_Given data_:
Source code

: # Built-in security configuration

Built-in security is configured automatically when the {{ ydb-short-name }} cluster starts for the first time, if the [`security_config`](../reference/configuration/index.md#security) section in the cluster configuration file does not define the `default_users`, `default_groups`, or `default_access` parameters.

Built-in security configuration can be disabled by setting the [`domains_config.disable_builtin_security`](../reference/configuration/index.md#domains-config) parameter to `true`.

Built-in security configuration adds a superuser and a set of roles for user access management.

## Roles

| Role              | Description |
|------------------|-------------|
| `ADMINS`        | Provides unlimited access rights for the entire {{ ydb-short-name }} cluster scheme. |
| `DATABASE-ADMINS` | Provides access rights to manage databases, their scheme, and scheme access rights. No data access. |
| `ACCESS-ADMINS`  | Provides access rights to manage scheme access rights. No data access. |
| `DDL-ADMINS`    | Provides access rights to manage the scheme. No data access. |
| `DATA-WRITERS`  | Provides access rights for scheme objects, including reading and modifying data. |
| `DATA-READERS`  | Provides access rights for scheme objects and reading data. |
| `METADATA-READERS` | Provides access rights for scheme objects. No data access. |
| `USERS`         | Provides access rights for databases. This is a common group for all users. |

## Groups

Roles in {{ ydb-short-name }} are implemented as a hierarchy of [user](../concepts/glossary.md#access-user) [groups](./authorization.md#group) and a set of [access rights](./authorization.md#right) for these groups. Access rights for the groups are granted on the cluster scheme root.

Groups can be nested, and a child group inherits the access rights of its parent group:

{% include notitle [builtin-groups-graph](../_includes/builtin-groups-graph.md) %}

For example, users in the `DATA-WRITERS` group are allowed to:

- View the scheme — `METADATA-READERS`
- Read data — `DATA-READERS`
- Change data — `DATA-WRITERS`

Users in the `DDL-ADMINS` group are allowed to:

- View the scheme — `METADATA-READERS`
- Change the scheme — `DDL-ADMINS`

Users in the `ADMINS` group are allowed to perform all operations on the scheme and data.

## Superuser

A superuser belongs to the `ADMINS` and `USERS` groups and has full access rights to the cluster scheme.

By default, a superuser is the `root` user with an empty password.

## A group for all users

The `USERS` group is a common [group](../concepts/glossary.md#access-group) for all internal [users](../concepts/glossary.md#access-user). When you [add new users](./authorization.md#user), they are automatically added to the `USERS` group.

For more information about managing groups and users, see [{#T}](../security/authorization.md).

_Task_:
Set down verbatim only the lines between the start of the data above and the line with "Built-in security configuration can", both boundaries included.

_Answer below_:
Source code

: # Built-in security configuration

Built-in security is configured automatically when the {{ ydb-short-name }} cluster starts for the first time, if the [`security_config`](../reference/configuration/index.md#security) section in the cluster configuration file does not define the `default_users`, `default_groups`, or `default_access` parameters.

Built-in security configuration can be disabled by setting the [`domains_config.disable_builtin_security`](../reference/configuration/index.md#domains-config) parameter to `true`.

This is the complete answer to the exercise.